Tapi, mengapa apropriasi budaya terjadi?

Pertama-tama, bisa jadi karena kurangnya perbincangan dan diskusi yang melibatkan pandangan-pandangan yang bertentangan. Contohnya, ketika Katy Perry mengenakan pakaian a la geisha pada penampilannya di American Music Awards 2013, berbagai pihak ramai-ramai mengkritik apropriasinya.

“Tampilan stereotip semacam inilah yang berkontribusi terhadap berkembangnya fetisisme kulit putih terhadap wanita Asia-sesuatu yang tidak perlu dihadapi oleh Katy Perry ketika ia melepaskan kostumnya,” tulis satu artikel. “Saya rasa ada aspek apropriasi budaya di situ.”

“Kostum [Perry] tidak tradisional dan sedikit dibuat seksual dan saya berharap bahwa ia bisa lebih fokus kepada budaya Jepang tapi ini tidak terlalu parah,” komentar seorang warganet di video penampilan Perry di YouTube.

Komentar lain bahkan mengatakan bahwa gaun yang dikenakan Perry lebih menyerupai Qipao (pakaian tradisional Cina) dibandingkan kimono.

Di sisi lain, banyak juga yang membela Perry. “Sebagai orang Jepang, saya senang melihat Katy Perry menyukai budaya Jepang,” ujar warganet lain. “Saya tidak bisa menemukan apapun yang menyinggung,” tulis artikel lainnya.

Jelas ada berbagai campuran perasaan di kedua sisi.
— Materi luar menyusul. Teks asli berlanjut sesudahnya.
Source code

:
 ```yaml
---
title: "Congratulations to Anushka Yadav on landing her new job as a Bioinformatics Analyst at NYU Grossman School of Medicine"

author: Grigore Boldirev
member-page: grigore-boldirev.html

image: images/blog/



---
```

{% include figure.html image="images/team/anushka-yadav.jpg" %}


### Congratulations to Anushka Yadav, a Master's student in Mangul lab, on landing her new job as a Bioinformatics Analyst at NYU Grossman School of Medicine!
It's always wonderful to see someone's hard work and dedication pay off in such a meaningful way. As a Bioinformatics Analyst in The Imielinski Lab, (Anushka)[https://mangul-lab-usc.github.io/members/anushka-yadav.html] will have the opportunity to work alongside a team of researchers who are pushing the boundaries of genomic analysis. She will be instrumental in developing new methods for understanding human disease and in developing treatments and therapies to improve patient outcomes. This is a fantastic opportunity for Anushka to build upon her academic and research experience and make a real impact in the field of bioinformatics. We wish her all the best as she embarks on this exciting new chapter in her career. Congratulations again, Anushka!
Hal yang penting untuk diingat adalah bahwa mereka yang terpengaruh oleh apropriasi budayalah yang harus menjadi fokus utama. Merekalah yang memutuskan apa yang mereka rasakan atau bagaimana mereka harus bereaksi dan apakah hal tersebut dianggap apropriasi atau bukan.
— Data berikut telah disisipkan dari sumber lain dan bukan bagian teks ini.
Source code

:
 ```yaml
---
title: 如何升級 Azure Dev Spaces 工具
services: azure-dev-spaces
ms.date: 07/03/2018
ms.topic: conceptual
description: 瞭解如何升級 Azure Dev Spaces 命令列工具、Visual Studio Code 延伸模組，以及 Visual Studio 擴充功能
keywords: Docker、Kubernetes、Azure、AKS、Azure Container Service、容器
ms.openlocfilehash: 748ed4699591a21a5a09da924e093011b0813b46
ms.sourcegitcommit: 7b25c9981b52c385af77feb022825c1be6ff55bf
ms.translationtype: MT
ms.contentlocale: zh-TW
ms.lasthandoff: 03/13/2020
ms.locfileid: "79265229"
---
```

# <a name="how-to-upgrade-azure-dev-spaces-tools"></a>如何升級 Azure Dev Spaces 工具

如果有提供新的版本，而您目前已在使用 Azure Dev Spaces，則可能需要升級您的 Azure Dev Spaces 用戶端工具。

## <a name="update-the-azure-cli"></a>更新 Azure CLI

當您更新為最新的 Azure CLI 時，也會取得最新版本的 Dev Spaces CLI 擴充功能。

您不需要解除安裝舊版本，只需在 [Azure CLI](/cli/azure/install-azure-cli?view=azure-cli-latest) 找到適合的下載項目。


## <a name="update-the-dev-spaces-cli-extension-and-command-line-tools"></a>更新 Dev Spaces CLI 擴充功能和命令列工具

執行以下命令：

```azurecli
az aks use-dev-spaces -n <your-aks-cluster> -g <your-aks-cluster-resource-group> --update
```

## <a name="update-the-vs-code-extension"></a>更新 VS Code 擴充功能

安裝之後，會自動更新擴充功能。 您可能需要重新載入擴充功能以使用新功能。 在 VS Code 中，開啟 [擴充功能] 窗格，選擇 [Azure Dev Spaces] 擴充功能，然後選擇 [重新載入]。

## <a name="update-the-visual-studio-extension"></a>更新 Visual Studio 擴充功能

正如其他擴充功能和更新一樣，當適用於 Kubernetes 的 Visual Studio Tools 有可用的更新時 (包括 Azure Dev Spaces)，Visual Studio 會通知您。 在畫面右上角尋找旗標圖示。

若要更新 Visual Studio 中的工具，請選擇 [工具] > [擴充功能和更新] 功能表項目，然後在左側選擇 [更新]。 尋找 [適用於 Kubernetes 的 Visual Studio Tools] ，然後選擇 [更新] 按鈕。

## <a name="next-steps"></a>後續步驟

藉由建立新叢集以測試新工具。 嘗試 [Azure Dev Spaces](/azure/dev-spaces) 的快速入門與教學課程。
Alasan lain kenapa apropriasi budaya terjadi adalah karena keuntungan yang didapatkan dari eksploitasi budaya. Sebagai contoh, platform fast-fashion asal Amerika Serikat SHEIN yang terkenal dengan rekam jejaknya dalam mengapropriasi berbagai budaya di seluruh dunia. Satu skandal yang terkenal adalah ketika SHEIN menjual sajadah namun dipasarkan sebagai ‘Karpet Fringe Trim Greek Fret’. Sajadah adalah benda suci bagi agama Islam. 

MAC Cosmetics menggunakan budaya Papua dalam kampanye MACRupaNusantara. Mereka mendandani model dengan ‘gaya inspirasi Papua’ untuk pemotretan, tapi tidak mengikutsertakan model asal Papua.
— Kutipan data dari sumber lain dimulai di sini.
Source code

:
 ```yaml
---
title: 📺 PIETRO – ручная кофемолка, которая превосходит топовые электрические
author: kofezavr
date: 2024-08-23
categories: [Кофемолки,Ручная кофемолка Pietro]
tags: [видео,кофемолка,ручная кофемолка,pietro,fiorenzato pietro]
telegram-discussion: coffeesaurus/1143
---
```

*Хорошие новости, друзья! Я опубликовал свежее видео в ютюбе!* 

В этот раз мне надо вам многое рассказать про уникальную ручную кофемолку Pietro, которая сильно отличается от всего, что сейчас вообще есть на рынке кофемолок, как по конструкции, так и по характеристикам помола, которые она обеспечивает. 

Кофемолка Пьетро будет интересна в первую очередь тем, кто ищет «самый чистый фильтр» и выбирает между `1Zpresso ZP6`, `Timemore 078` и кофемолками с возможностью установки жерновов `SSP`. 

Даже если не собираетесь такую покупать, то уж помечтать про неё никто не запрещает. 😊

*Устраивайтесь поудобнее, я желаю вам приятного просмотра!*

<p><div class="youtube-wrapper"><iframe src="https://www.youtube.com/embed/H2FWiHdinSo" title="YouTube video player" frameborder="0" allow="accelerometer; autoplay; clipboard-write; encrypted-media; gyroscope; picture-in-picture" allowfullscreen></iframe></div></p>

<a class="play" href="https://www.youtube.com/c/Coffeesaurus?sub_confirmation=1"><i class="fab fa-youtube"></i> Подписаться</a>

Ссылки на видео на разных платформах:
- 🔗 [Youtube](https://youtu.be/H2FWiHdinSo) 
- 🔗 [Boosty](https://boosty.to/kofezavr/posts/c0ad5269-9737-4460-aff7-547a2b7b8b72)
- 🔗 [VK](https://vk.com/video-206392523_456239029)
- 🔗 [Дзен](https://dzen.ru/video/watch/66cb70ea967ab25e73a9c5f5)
Apropriasi budaya adalah istilah umum yang membawahi eksploitasi budaya. Eksploitasi budaya, terutama jika korbannya adalah budaya minoritas, tidaklah etis. Dalam situasi yang sama ketika anggota budaya minoritas akan dihukum karena mengekspresikan identitas mereka, anggota budaya dominan tidak, dan bahkan bisa mengambil keuntungan dari kesalahan representasi mereka. Ini karena adanya ketidakseimbangan dalam dinamika kekuatan dan identitas budaya.

Contohnya, ketika rapper kulit putih Danielle Bregoli atau dikenal sebagai Bhad Bhabie mengenakan gaya rambut box braid, dia mendapatkan tawaran iklan dari CopyCat Beauty senilai US$900.000. Sebaliknya, Faith Fennidy, seorang anak kulit hitam dikirim pulang pada hari pertamanya masuk sekolah karena mengepang rambutnya.

Budaya/kelompok ras yang dominan dibiarkan saja ketika menggunakan norma budaya yang sama persis dengan yang digunakan oleh budaya minoritas. Tetapi, ketika anggota budaya minoritas melakukannya, mereka dianiaya.

Namun, beberapa pihak menganggap apropriasi budaya diperlukan dalam pengembangan budaya pada skala global. Pada tahun 2018, Goenawan Mohamad, penyair Indonesia dan pendiri Tempo, mengatakan bahwa budaya tidak pernah “murni” karena aspek meminjam dan mencuri antar-budaya sudah ada sejak lama. Pernyataan ini muncul dalam simposium yang diselenggarakan oleh Institut Français d'Indonésie dan Galeri Nasional, 'Pasca-Orientalisme dan Masalah Apropriasi Budaya.'

Kata-kata “mencuri” dan “meminjam” menjadi pusat perhatian dalam diskusi tersebut, yang kemudian memberikan kesempatan (memunculkan asumsi) bahwa sebenarnya asimilasi budayalah yang dibahas. Dalam sudut pandang global, istilah atau sebutan mungkin bukan hal yang paling penting dalam pembahasan mengenai pentingnya pertukaran budaya.

Sebagian besar hal baik tentang "apropriasi budaya" yang ramai diperbincangkan kebanyakan adalah bentuk meminjam dan meminjamkan aspek budaya dengan kedudukan yang cukup setara. Contohnya, kuali peleburan. Dalam pengertian ini, asimilasi adalah istilah yang tepat karena hubungan kekuasaan adalah poin kunci dari apropriasi budaya. Hal ini akan didiskusikan di bagian kedua serial ini.